Nearly every country in the world collect various fees on merchandise imported from other countries, and destined to be sold in their country. These import tariffs help generate revenue in general, but are also intended to protect local industries that make the same or similar products. This protectionism has often exceeded its original financial and economic motives, and has been used by many countries as part of its international politics. Besides tariffs, imported goods may also be subject to various taxes and fees, further increasing the final retail price to the consumer, and discouraging the purchase of imported goods.
As a result of the tariffs, manufacturers may lower the stated value or retail price of products to counteract the import fees. In reaction, countries may very selectively raise tariffs and taxes on imported goods to counteract the good’s lower prices. This type of trade war occurs constantly as the world and local economic situations change.
In 1995 Brazil and three partner countries (Argentina, Paraguay and Uruguay) formed a trade alliance to set a Common Export Tariff (CET) on imported goods. However, each country now has their own exceptions to the tariff agreement—Brazil’s 100+ exceptions include consumer electronics.
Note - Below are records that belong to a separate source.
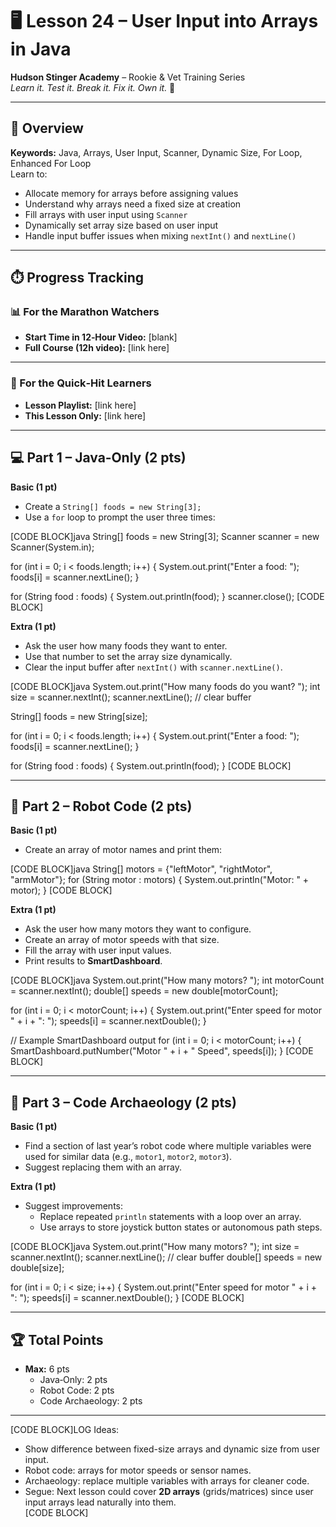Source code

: # 🖥️ Lesson 24 – User Input into Arrays in Java

**Hudson Stinger Academy** – Rookie & Vet Training Series  
_Learn it. Test it. Break it. Fix it. Own it._ 🐝

---

## 🎯 Overview
**Keywords:** Java, Arrays, User Input, Scanner, Dynamic Size, For Loop, Enhanced For Loop  
Learn to:
- Allocate memory for arrays before assigning values  
- Understand why arrays need a fixed size at creation  
- Fill arrays with user input using `Scanner`  
- Dynamically set array size based on user input  
- Handle input buffer issues when mixing `nextInt()` and `nextLine()`  

---

## ⏱️ Progress Tracking

### 📊 For the Marathon Watchers  
- **Start Time in 12‑Hour Video:** [blank]  
- **Full Course (12h video):** [link here]

---

### 🎯 For the Quick‑Hit Learners  
- **Lesson Playlist:** [link here]  
- **This Lesson Only:** [link here]

---

## 💻 Part 1 – Java‑Only (2 pts)

**Basic (1 pt)**  
- Create a `String[] foods = new String[3];`  
- Use a `for` loop to prompt the user three times:  

[CODE BLOCK]java
String[] foods = new String[3];
Scanner scanner = new Scanner(System.in);

for (int i = 0; i < foods.length; i++) {
    System.out.print("Enter a food: ");
    foods[i] = scanner.nextLine();
}

for (String food : foods) {
    System.out.println(food);
}
scanner.close();
[CODE BLOCK]

**Extra (1 pt)**  
- Ask the user how many foods they want to enter.  
- Use that number to set the array size dynamically.  
- Clear the input buffer after `nextInt()` with `scanner.nextLine()`.  

[CODE BLOCK]java
System.out.print("How many foods do you want? ");
int size = scanner.nextInt();
scanner.nextLine(); // clear buffer

String[] foods = new String[size];

for (int i = 0; i < foods.length; i++) {
    System.out.print("Enter a food: ");
    foods[i] = scanner.nextLine();
}

for (String food : foods) {
    System.out.println(food);
}
[CODE BLOCK]

---

## 🤖 Part 2 – Robot Code (2 pts)

**Basic (1 pt)**  
- Create an array of motor names and print them:  

[CODE BLOCK]java
String[] motors = {"leftMotor", "rightMotor", "armMotor"};
for (String motor : motors) {
    System.out.println("Motor: " + motor);
}
[CODE BLOCK]

**Extra (1 pt)**  
- Ask the user how many motors they want to configure.  
- Create an array of motor speeds with that size.  
- Fill the array with user input values.  
- Print results to **SmartDashboard**.  

[CODE BLOCK]java
System.out.print("How many motors? ");
int motorCount = scanner.nextInt();
double[] speeds = new double[motorCount];

for (int i = 0; i < motorCount; i++) {
    System.out.print("Enter speed for motor " + i + ": ");
    speeds[i] = scanner.nextDouble();
}

// Example SmartDashboard output
for (int i = 0; i < motorCount; i++) {
    SmartDashboard.putNumber("Motor " + i + " Speed", speeds[i]);
}
[CODE BLOCK]

---

## 📜 Part 3 – Code Archaeology (2 pts)

**Basic (1 pt)**  
- Find a section of last year’s robot code where multiple variables were used for similar data (e.g., `motor1`, `motor2`, `motor3`).  
- Suggest replacing them with an array.  

**Extra (1 pt)**  
- Suggest improvements:  
  - Replace repeated `println` statements with a loop over an array.  
  - Use arrays to store joystick button states or autonomous path steps.  

[CODE BLOCK]java
System.out.print("How many motors? ");
int size = scanner.nextInt();
scanner.nextLine(); // clear buffer
double[] speeds = new double[size];

for (int i = 0; i < size; i++) {
    System.out.print("Enter speed for motor " + i + ": ");
    speeds[i] = scanner.nextDouble();
}
[CODE BLOCK]

---

## 🏆 Total Points
- **Max:** 6 pts  
  - Java‑Only: 2 pts  
  - Robot Code: 2 pts  
  - Code Archaeology: 2 pts  

---

[CODE BLOCK]LOG
Ideas:
- Show difference between fixed-size arrays and dynamic size from user input.  
- Robot code: arrays for motor speeds or sensor names.  
- Archaeology: replace multiple variables with arrays for cleaner code.  
- Segue: Next lesson could cover **2D arrays** (grids/matrices) since user input arrays lead naturally into them.  
[CODE BLOCK]
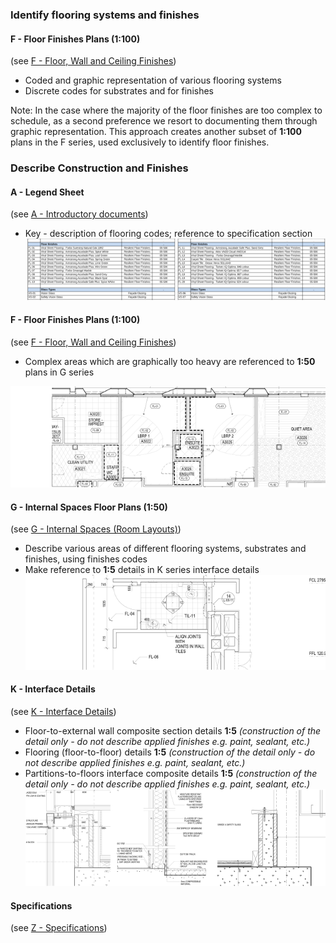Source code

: ### Identify flooring systems and finishes

#### F - Floor Finishes Plans (1:100)
(see [F - Floor, Wall and Ceiling Finishes](notes/2_Alphabet/F%20-%20Floor,%20Wall%20and%20Ceiling%20Finishes.md))
- Coded and graphic representation of various flooring systems
- Discrete codes for substrates and for finishes

Note:
In the case where the majority of the floor finishes are too complex to schedule, as a second preference we resort to documenting them through graphic representation. This approach creates another subset of **1:100** plans in the F series, used exclusively to identify floor finishes.

### Describe Construction and Finishes

#### A - Legend Sheet
(see [A - Introductory documents](notes/2_Alphabet/A%20-%20Introductory%20documents.md))
- Key - description of flooring codes; reference to specification section
![01-image 4](notes/3_Building%20Components/assets/01-image%204.svg)

#### F - Floor Finishes Plans (1:100)
(see [F - Floor, Wall and Ceiling Finishes](notes/2_Alphabet/F%20-%20Floor,%20Wall%20and%20Ceiling%20Finishes.md))
- Complex areas which are graphically too heavy are referenced to **1:50** plans in G series

![02-image 4](notes/3_Building%20Components/assets/02-image%204.svg)

#### G - Internal Spaces Floor Plans (1:50)
(see [G - Internal Spaces (Room Layouts)](notes/2_Alphabet/G%20-%20Internal%20Spaces%20(Room%20Layouts).md))
- Describe various areas of different flooring systems, substrates and finishes, using finishes codes
- Make reference to **1:5** details in K series interface details
![03-image 4](notes/3_Building%20Components/assets/03-image%204.svg)

#### K - Interface Details
(see [K - Interface Details](notes/2_Alphabet/K%20-%20Interface%20Details.md))
- Floor-to-external wall composite section details **1:5** _(construction of the detail only - do not describe applied finishes e.g. paint, sealant, etc.)_
- Flooring (floor-to-floor) details **1:5** _(construction of the detail only - do not describe applied finishes e.g. paint, sealant, etc.)_
- Partitions-to-floors interface composite details **1:5** _(construction of the detail only - do not describe applied finishes e.g. paint, sealant, etc.)_
![04-image 3](notes/3_Building%20Components/assets/04-image%203.svg)

#### Specifications
(see [Z - Specifications](notes/2_Alphabet/Z%20-%20Specifications.md))
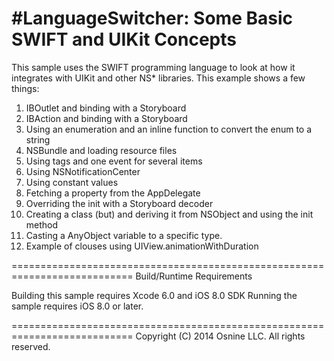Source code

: 
#LanguageSwitcher: Some Basic SWIFT and UIKit Concepts
====================================================================================================

This sample uses the SWIFT programming language to look at how it integrates with UIKit and other NS* libraries. This example shows a few things:

1. IBOutlet and binding with a Storyboard
2. IBAction and binding with a Storyboard
3. Using an enumeration and an inline function to convert the enum to a string
4. NSBundle and loading resource files
5. Using tags and one event for several items
6. Using NSNotificationCenter
7. Using constant values
8. Fetching a property from the AppDelegate
9. Overriding the init with a Storyboard decoder
10. Creating a class (but) and deriving it from NSObject and using the init method
11. Casting a AnyObject variable to a specific type.
12. Example of clouses using UIView.animationWithDuration

===========================================================================
Build/Runtime Requirements

Building this sample requires Xcode 6.0 and iOS 8.0 SDK
Running the sample requires iOS 8.0 or later.

===========================================================================
Copyright (C) 2014 Osnine LLC. All rights reserved.
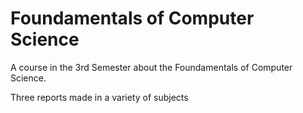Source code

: # Foundamentals of Computer Science 

A course in the 3rd Semester about the Foundamentals of Computer Science. 

Three reports made in a variety of subjects
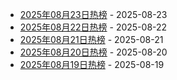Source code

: * [2025年08月23日热榜](https://product-daily.haha.ai/posts/20250823) - 2025-08-23
* [2025年08月22日热榜](https://product-daily.haha.ai/posts/20250822) - 2025-08-22
* [2025年08月21日热榜](https://product-daily.haha.ai/posts/20250821) - 2025-08-21
* [2025年08月20日热榜](https://product-daily.haha.ai/posts/20250820) - 2025-08-20
* [2025年08月19日热榜](https://product-daily.haha.ai/posts/20250819) - 2025-08-19
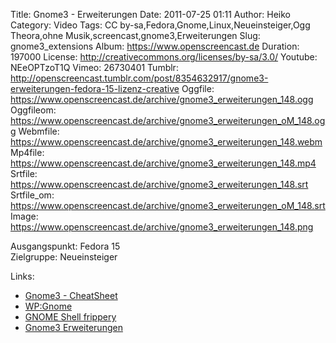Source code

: Title: Gnome3 - Erweiterungen
Date: 2011-07-25 01:11
Author: Heiko
Category: Video
Tags: CC by-sa,Fedora,Gnome,Linux,Neueinsteiger,Ogg Theora,ohne Musik,screencast,gnome3,Erweiterungen
Slug: gnome3_extensions
Album: https://www.openscreencast.de
Duration: 197000
License: http://creativecommons.org/licenses/by-sa/3.0/
Youtube: NEeOPTzoT1Q
Vimeo: 26730401
Tumblr: http://openscreencast.tumblr.com/post/8354632917/gnome3-erweiterungen-fedora-15-lizenz-creative
Oggfile: https://www.openscreencast.de/archive/gnome3_erweiterungen_148.ogg
Oggfileom: https://www.openscreencast.de/archive/gnome3_erweiterungen_oM_148.ogg
Webmfile: https://www.openscreencast.de/archive/gnome3_erweiterungen_148.webm
Mp4file: https://www.openscreencast.de/archive/gnome3_erweiterungen_148.mp4
Srtfile: https://www.openscreencast.de/archive/gnome3_erweiterungen_148.srt
Srtfile_om: https://www.openscreencast.de/archive/gnome3_erweiterungen_oM_148.srt
Image: https://www.openscreencast.de/archive/gnome3_erweiterungen_148.png

Ausgangspunkt: Fedora 15  
Zielgruppe: Neueinsteiger  

Links:

  * [Gnome3 - CheatSheet](http://live.gnome.org/GnomeShell/CheatSheet "Link zu gnome.org" )
  * [WP:Gnome](http://de.wikipedia.org/wiki/Gnome "Link zu Wikipedia Gnome" )
  * [GNOME Shell frippery](http://intgat.tigress.co.uk/rmy/extensions/index.html "Link zu GNOME Shell frippery" )
  * [Gnome3 Erweiterungen](http://fedorawiki.de/index.php/Gnome_3_Extensions "Link zu fedora wiki" )

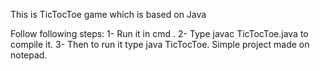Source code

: This is TicTocToe game which is based on Java

Follow following steps:
1- Run it in cmd .
2- Type javac TicTocToe.java to compile it.
3- Then to run it type java TicTocToe.
Simple project made on notepad.


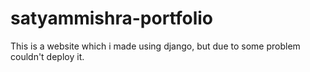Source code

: # satyammishra-portfolio

This is a website which i made using django,
but due to some problem couldn't deploy it.
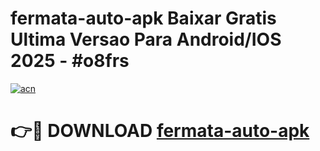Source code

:# fermata-auto-apk Baixar Gratis Ultima Versao Para Android/IOS 2025 - #o8frs

[![acn](https://github.com/user-attachments/assets/0f9c940e-d8b0-45ae-aac7-cd30a18b3e1c)](https://app.mediaupload.pro/?title=fermata-auto-apk&ref=14F)

# 👉🔴 DOWNLOAD [fermata-auto-apk](https://app.mediaupload.pro/?title=fermata-auto-apk&ref=14F)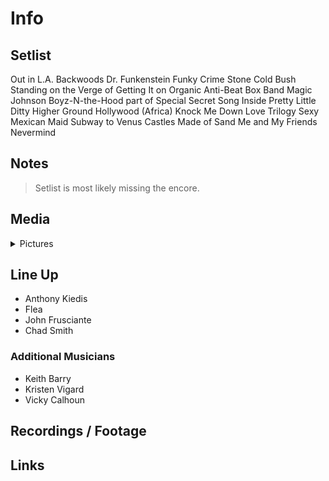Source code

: # Info

## Setlist

Out in L.A.
Backwoods
Dr. Funkenstein
Funky Crime
Stone Cold Bush
Standing on the Verge of Getting It on
Organic Anti-Beat Box Band
Magic Johnson
Boyz-N-the-Hood part of
Special Secret Song Inside
Pretty Little Ditty
Higher Ground
Hollywood (Africa)
Knock Me Down
Love Trilogy
Sexy Mexican Maid
Subway to Venus
Castles Made of Sand
Me and My Friends
Nevermind

## Notes

> Setlist is most likely missing the encore.

## Media 

<details>
  <summary>Pictures</summary>
  <!--<img alt="Setlist" title="Setlist" src="_.jpg" height="200" />
  <img alt="Flyer" title="Flyer" src="_.jpg" height="200" />
  <img alt="Clipper" title="Clipper" src="_.jpg" height="200" />
  <img alt="Ticket" title="Ticket" src="_.jpg" height="200" />
  -->
</details>

## Line Up

* Anthony Kiedis
* Flea
* John Frusciante
* Chad Smith

### Additional Musicians

* Keith Barry  
* Kristen Vigard  
* Vicky Calhoun

## Recordings / Footage

## Links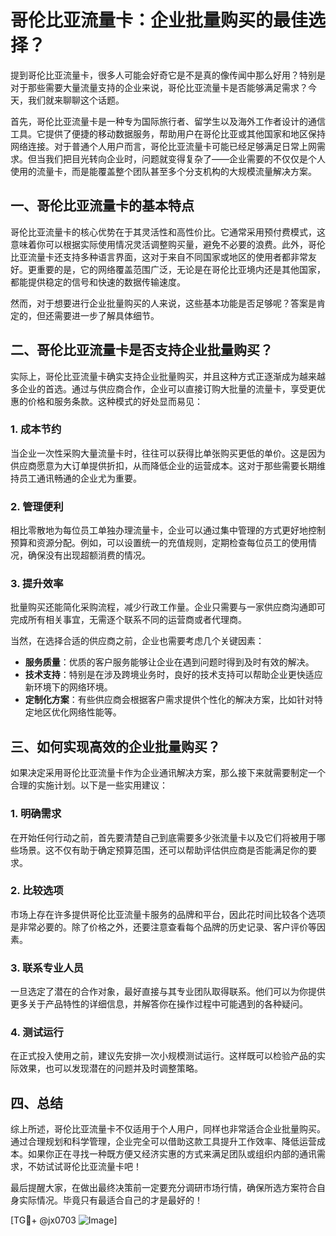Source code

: # 哥伦比亚流量卡：企业批量购买的最佳选择？

提到哥伦比亚流量卡，很多人可能会好奇它是不是真的像传闻中那么好用？特别是对于那些需要大量流量支持的企业来说，哥伦比亚流量卡是否能够满足需求？今天，我们就来聊聊这个话题。

首先，哥伦比亚流量卡是一种专为国际旅行者、留学生以及海外工作者设计的通信工具。它提供了便捷的移动数据服务，帮助用户在哥伦比亚或其他国家和地区保持网络连接。对于普通个人用户而言，哥伦比亚流量卡可能已经足够满足日常上网需求。但当我们把目光转向企业时，问题就变得复杂了——企业需要的不仅仅是个人使用的流量卡，而是能覆盖整个团队甚至多个分支机构的大规模流量解决方案。

## 一、哥伦比亚流量卡的基本特点

哥伦比亚流量卡的核心优势在于其灵活性和高性价比。它通常采用预付费模式，这意味着你可以根据实际使用情况灵活调整购买量，避免不必要的浪费。此外，哥伦比亚流量卡还支持多种语言界面，这对于来自不同国家或地区的使用者都非常友好。更重要的是，它的网络覆盖范围广泛，无论是在哥伦比亚境内还是其他国家，都能提供稳定的信号和快速的数据传输速度。

然而，对于想要进行企业批量购买的人来说，这些基本功能是否足够呢？答案是肯定的，但还需要进一步了解具体细节。

## 二、哥伦比亚流量卡是否支持企业批量购买？

实际上，哥伦比亚流量卡确实支持企业批量购买，并且这种方式正逐渐成为越来越多企业的首选。通过与供应商合作，企业可以直接订购大批量的流量卡，享受更优惠的价格和服务条款。这种模式的好处显而易见：

### 1. 成本节约
当企业一次性采购大量流量卡时，往往可以获得比单张购买更低的单价。这是因为供应商愿意为大订单提供折扣，从而降低企业的运营成本。这对于那些需要长期维持员工通讯畅通的企业尤为重要。

### 2. 管理便利
相比零散地为每位员工单独办理流量卡，企业可以通过集中管理的方式更好地控制预算和资源分配。例如，可以设置统一的充值规则，定期检查每位员工的使用情况，确保没有出现超额消费的情况。

### 3. 提升效率
批量购买还能简化采购流程，减少行政工作量。企业只需要与一家供应商沟通即可完成所有相关事宜，无需逐个联系不同的运营商或者代理商。

当然，在选择合适的供应商之前，企业也需要考虑几个关键因素：

- **服务质量**：优质的客户服务能够让企业在遇到问题时得到及时有效的解决。
- **技术支持**：特别是在涉及跨境业务时，良好的技术支持可以帮助企业更快适应新环境下的网络环境。
- **定制化方案**：有些供应商会根据客户需求提供个性化的解决方案，比如针对特定地区优化网络性能等。

## 三、如何实现高效的企业批量购买？

如果决定采用哥伦比亚流量卡作为企业通讯解决方案，那么接下来就需要制定一个合理的实施计划。以下是一些实用建议：

### 1. 明确需求
在开始任何行动之前，首先要清楚自己到底需要多少张流量卡以及它们将被用于哪些场景。这不仅有助于确定预算范围，还可以帮助评估供应商是否能满足你的要求。

### 2. 比较选项
市场上存在许多提供哥伦比亚流量卡服务的品牌和平台，因此花时间比较各个选项是非常必要的。除了价格之外，还要注意查看每个品牌的历史记录、客户评价等因素。

### 3. 联系专业人员
一旦选定了潜在的合作对象，最好直接与其专业团队取得联系。他们可以为你提供更多关于产品特性的详细信息，并解答你在操作过程中可能遇到的各种疑问。

### 4. 测试运行
在正式投入使用之前，建议先安排一次小规模测试运行。这样既可以检验产品的实际效果，也可以发现潜在的问题并及时调整策略。

## 四、总结

综上所述，哥伦比亚流量卡不仅适用于个人用户，同样也非常适合企业批量购买。通过合理规划和科学管理，企业完全可以借助这款工具提升工作效率、降低运营成本。如果你正在寻找一种既方便又经济实惠的方式来满足团队或组织内部的通讯需求，不妨试试哥伦比亚流量卡吧！

最后提醒大家，在做出最终决策前一定要充分调研市场行情，确保所选方案符合自身实际情况。毕竟只有最适合自己的才是最好的！

[TG💪+ @jx0703 ![Image](https://github.com/user-attachments/assets/dbca1d08-cadb-493c-b0ec-ad6f7a83f270)]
The CET tariffs range up to 22.5 percent of the product valuation, but Brazil’s exceptions range up to 27 percent. Brazil also collects import and value added taxes (VAT) upon entry into the country, but these are generally credited back to the importer as their products are sold.
Brazil is now expressing its displeasure with $3 billion in payments or subsidies the U.S. give to domestic cotton producers. The payments are intended to help lower the price of cotton so U.S. producers have a better chance of selling it in international markets. Subsidies are a common government tactic worldwide to help promote their domestic industries worldwide.
In this case, in 2002 Brazil complained to the WTO about the subsidies and talks between the two countries have been on-going. The U.S. claims its subsidy policies have changed since 2002 and are not discriminatory.
The WTO approved sanctions last November, and then last month Brazil issued a list of 200 tariff increases it intends to implement by April 7th unless the U.S. backs down. In general, the import tariffs would increase by 20 percent to 50 percent, depending upon the product. But the tariff on cotton would go from eight percent to 100 percent. Personal computers are not on the list of goods affected by the proposed tariff increases.
Ironically, last month Brazil reduced import tariffs on 139 categories of computer products. Also, last December the country also extended legislation that covers certain free trade zones in the country and the import of personal computers, encouraging the local manufacture of computers.
A Petition On-Line speaks to the import of Apple products, signed by Apple enthusiasts in the country who say, “We love Macs. We love using Macs.”